Introduction to Python Web Crawling
Category Programming Techniques
I. What is a Web Crawler
Web Crawler: A program that automatically retrieves information from the internet, capturing valuable data for us.
II. Python Web Crawler Architecture
The architecture of a Python web crawler mainly consists of five parts: the scheduler, URL manager, web page downloader, web page parser, and application (valuable data retrieved).
Scheduler: It is like the CPU of a computer, mainly responsible for coordinating the work between the URL manager, downloader, and parser.
URL Manager: Includes URLs to be crawled and URLs already crawled, to prevent duplicate and circular crawling. There are three main ways to implement a URL manager: through memory, databases, and caching databases.
Web Page Downloader: Downloads a web page by inputting a URL, converting the web page into a string. The web page downloader includes urllib2 (Python's official basic module) which includes login, proxy, and cookie requirements, and requests (a third-party package).

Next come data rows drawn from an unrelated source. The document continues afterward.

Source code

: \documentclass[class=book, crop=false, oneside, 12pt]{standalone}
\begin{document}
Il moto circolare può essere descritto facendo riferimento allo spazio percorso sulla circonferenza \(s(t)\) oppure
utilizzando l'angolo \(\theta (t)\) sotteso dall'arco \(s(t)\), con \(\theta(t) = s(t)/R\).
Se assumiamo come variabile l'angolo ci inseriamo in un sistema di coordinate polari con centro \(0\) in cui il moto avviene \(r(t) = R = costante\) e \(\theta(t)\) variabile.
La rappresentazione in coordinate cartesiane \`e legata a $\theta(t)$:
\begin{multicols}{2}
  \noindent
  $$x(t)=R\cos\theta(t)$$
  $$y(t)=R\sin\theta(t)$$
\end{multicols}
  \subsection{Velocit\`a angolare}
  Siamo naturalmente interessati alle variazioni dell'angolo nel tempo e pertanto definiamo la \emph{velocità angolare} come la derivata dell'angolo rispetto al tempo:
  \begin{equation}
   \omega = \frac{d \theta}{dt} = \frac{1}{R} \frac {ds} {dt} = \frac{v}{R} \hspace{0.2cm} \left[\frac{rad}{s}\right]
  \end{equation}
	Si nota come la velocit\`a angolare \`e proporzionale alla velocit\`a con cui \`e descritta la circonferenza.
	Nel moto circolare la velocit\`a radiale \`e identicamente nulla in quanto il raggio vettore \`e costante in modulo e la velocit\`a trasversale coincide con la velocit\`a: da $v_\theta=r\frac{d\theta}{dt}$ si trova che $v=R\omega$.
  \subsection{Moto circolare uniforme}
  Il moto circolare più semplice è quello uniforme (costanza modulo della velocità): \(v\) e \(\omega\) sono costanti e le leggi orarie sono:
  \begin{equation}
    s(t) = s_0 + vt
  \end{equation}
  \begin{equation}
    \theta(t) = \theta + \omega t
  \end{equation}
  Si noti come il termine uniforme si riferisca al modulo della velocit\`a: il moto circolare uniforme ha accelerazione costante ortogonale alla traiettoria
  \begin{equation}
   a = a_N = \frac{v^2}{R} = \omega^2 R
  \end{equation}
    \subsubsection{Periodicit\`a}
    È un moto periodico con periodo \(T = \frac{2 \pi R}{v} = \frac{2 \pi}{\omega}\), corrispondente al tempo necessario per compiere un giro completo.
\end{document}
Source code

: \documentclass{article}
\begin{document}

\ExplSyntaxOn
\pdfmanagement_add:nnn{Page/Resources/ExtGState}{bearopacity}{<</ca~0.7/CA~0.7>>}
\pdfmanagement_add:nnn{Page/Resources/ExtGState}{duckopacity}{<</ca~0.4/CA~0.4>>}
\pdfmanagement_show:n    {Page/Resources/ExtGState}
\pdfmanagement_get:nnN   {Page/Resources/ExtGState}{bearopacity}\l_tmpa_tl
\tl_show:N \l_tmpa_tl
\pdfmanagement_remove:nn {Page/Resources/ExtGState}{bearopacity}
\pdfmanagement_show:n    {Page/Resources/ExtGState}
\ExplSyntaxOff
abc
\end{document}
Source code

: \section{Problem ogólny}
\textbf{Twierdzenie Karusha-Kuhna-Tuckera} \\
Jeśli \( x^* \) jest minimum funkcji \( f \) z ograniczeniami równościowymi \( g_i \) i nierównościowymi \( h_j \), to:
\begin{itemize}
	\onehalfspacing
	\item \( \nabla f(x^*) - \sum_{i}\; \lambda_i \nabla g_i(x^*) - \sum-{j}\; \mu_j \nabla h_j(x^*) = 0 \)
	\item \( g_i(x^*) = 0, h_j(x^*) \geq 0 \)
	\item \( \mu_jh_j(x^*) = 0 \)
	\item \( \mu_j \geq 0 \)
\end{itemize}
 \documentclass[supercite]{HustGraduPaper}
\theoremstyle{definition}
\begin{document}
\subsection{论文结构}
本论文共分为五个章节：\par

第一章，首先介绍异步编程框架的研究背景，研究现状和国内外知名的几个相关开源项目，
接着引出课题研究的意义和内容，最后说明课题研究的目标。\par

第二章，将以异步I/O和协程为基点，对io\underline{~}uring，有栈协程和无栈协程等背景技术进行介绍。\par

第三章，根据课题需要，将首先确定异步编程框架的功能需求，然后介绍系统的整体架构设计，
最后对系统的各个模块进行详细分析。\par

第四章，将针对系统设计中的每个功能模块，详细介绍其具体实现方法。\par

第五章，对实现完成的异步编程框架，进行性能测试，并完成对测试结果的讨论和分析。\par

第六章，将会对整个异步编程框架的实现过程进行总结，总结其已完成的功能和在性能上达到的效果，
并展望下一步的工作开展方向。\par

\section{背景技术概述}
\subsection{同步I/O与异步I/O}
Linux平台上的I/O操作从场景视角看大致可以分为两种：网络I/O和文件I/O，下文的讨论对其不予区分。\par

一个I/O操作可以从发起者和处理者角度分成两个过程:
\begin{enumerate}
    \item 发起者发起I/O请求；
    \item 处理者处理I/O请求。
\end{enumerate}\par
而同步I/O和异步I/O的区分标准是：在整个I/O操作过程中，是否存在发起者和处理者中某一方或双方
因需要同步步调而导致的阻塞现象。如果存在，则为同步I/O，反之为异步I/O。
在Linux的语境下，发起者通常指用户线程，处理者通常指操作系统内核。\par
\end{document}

Web Page Parser: Parses a web page string according to our requirements to extract useful information, or parses based on the DOM tree. Web page parsers include regular expressions (intuitive, converting web pages into strings and extracting valuable information through fuzzy matching, which can be very difficult when documents are complex), html.parser (Python's built-in), BeautifulSoup (a third-party plugin, can use Python's built-in html.parser or lxml for parsing, relatively more powerful than the others), and lxml (a third-party plugin, can parse xml and HTML), html.parser, BeautifulSoup, and lxml all parse in the form of a DOM tree.
Application: An application composed of useful data extracted from web pages.
Below is a diagram to explain how the scheduler coordinates work:
III. Three Ways to Download Web Pages with urllib2
#!/usr/bin/python
# -*- coding: UTF-8 -*-
import cookielib
import urllib2
url = "http://www.baidu.com"
response1 = urllib2.urlopen(url)
print "First method"
# Get the status code, 200 indicates success
print response1.getcode()
# Get the length of the web page content
print len(response1.read())
print "Second method"
request = urllib2.Request(url)
# Simulate a crawler with the Mozilla browser
request.add_header("user-agent","Mozilla/5.0")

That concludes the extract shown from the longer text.